Mark Levin was a big advocate that the argument should have been brought to the Supreme Court a lot sooner, David Schoen, and it should have been brought on the supremacy clause and how this was a federal issue and this novel legal theory didn't, you know, had no standing at all whatsoever in Alvin Bragg's jurisdiction.
And more importantly, you know, that this was a case about election interference and had nothing to do with the rule of law.
Would there have been a better argument before the Supreme Court?
Because I would assume at some point it may be back there.
Yes, he's right.
And, you know, there's a principle also that this immunity issue that we're talking about here is a very special kind of immunity, and it's a federal question.
It's a constitutional issue.
It's a federal question.
There is a principle of law that New York has recognized, and many states have recognized, that when there's a federal immunity type issue there, we apply federal rules.
And federal rules would have required a stay to be imposed here.
There's a case from the Supreme Court called Johnson versus Fenkel that says state's not required to do that, but New York State has said an opinion or two that that's an appropriate way to handle the case.

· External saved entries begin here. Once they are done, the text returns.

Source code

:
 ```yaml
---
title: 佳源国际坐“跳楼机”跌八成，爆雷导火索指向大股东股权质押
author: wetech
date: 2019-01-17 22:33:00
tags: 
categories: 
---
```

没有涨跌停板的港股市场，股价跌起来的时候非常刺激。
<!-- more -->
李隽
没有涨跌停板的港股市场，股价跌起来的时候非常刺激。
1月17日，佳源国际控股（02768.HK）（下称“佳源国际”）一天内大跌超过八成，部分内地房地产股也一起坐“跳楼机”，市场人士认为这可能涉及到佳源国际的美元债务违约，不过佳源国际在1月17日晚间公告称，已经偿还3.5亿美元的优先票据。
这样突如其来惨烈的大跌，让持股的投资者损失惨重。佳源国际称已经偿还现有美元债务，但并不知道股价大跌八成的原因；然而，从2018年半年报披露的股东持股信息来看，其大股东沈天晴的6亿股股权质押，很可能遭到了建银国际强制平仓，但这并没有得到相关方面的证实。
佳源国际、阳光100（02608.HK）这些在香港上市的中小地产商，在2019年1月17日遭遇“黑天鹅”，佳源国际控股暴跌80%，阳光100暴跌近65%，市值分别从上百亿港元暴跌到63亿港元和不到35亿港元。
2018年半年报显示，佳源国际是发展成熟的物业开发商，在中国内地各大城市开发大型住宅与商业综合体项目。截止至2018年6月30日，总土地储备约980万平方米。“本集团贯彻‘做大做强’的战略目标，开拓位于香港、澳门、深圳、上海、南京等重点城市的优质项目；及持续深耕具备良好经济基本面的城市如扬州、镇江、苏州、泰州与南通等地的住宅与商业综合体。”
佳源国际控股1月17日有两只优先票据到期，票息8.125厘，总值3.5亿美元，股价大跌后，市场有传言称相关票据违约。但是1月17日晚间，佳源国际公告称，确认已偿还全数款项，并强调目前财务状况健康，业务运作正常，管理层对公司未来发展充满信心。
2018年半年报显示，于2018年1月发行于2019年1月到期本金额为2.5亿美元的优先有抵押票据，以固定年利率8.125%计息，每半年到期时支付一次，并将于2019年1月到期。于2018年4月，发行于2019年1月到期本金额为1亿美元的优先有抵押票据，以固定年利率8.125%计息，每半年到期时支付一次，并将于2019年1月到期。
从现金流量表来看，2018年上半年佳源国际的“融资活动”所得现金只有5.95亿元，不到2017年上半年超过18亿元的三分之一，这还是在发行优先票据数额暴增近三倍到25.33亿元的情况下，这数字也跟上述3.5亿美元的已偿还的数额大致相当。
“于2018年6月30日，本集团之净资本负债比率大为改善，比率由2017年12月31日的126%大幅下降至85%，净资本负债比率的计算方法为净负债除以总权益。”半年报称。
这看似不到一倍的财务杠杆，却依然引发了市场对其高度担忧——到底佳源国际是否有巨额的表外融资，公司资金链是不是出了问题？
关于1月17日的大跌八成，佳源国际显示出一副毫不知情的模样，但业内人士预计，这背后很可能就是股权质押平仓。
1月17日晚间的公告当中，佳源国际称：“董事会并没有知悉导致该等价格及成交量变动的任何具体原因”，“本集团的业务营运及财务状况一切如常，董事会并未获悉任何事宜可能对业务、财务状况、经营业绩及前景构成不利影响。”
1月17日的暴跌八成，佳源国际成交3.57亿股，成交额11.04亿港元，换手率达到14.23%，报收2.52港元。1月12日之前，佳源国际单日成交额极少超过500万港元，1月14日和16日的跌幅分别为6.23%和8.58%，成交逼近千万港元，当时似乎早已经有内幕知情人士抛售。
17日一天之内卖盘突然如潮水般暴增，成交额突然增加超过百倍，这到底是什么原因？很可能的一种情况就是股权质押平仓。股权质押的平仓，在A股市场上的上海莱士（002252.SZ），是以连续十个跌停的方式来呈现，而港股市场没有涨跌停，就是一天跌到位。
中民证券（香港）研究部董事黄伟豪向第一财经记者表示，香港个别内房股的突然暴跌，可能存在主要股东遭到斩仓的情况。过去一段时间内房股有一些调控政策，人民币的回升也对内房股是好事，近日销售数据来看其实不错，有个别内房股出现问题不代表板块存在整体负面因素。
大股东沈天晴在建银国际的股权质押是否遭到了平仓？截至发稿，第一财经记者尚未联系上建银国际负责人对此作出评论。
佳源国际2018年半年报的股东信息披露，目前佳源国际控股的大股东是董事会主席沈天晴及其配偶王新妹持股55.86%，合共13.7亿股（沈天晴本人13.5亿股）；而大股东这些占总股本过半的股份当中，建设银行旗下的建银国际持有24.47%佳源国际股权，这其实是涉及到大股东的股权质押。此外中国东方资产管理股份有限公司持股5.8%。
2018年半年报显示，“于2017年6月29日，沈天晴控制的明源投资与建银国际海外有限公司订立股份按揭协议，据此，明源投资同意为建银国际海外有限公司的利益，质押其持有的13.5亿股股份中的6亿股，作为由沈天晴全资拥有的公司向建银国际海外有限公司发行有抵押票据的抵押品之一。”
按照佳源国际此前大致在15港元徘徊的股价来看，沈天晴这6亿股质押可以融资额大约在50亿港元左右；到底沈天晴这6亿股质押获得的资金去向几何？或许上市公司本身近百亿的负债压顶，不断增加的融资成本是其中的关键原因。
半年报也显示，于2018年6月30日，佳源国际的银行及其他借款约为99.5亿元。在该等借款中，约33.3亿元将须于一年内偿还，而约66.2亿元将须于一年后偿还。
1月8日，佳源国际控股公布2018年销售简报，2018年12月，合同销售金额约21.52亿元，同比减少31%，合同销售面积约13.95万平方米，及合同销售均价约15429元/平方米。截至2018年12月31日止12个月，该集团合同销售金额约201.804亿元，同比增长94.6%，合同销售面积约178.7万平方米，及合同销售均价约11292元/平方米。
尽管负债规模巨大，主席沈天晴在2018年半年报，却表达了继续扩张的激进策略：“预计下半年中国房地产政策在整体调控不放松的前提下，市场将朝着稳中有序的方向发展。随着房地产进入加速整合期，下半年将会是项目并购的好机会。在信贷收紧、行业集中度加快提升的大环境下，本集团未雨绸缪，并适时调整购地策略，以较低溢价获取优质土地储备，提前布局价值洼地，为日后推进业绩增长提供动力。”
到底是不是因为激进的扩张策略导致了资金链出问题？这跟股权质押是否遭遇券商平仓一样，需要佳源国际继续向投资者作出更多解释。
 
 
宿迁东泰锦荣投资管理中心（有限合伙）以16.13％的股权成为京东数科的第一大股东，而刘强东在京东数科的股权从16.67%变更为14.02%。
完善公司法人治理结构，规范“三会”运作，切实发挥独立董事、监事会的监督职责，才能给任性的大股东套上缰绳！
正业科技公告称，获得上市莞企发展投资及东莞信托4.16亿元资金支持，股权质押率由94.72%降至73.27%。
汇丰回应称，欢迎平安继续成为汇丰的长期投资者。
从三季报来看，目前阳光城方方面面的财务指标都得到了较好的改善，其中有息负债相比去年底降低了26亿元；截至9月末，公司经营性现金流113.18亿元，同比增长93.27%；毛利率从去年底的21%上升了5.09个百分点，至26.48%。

I also think they made a mistake in the Supreme Court by focusing on this presidential transition period.
There's very little or no authority about what the rights are during that period.
The problem here is by entering the conviction, they've done exactly what the OLC opinion in 2000 said as the basis for giving immunity.
That is, this creates a stigma hanging over the head of the president, and it's a distraction while he's in office, not just the transition period.
But you're right, Sean.
You asked a good question, but you always ask good questions.
But one you asked earlier was, is there a silver lining?
That's right.
He had a choice to make.
The president was right to try to litigate the immunity issue first.
It's the narrow issue.
But to me, it's a huge bonus now.
He gets to finally appeal, put all of this thing to bed, throw it out, and get it overturned on the real issues in the case.
I appreciate both of you.
Thanks for being with us.
800-941-Sean is on number.
If you want to be a part of the program, we'll see what happens.
I do think that this silver lining will come into play a lot sooner than many people think.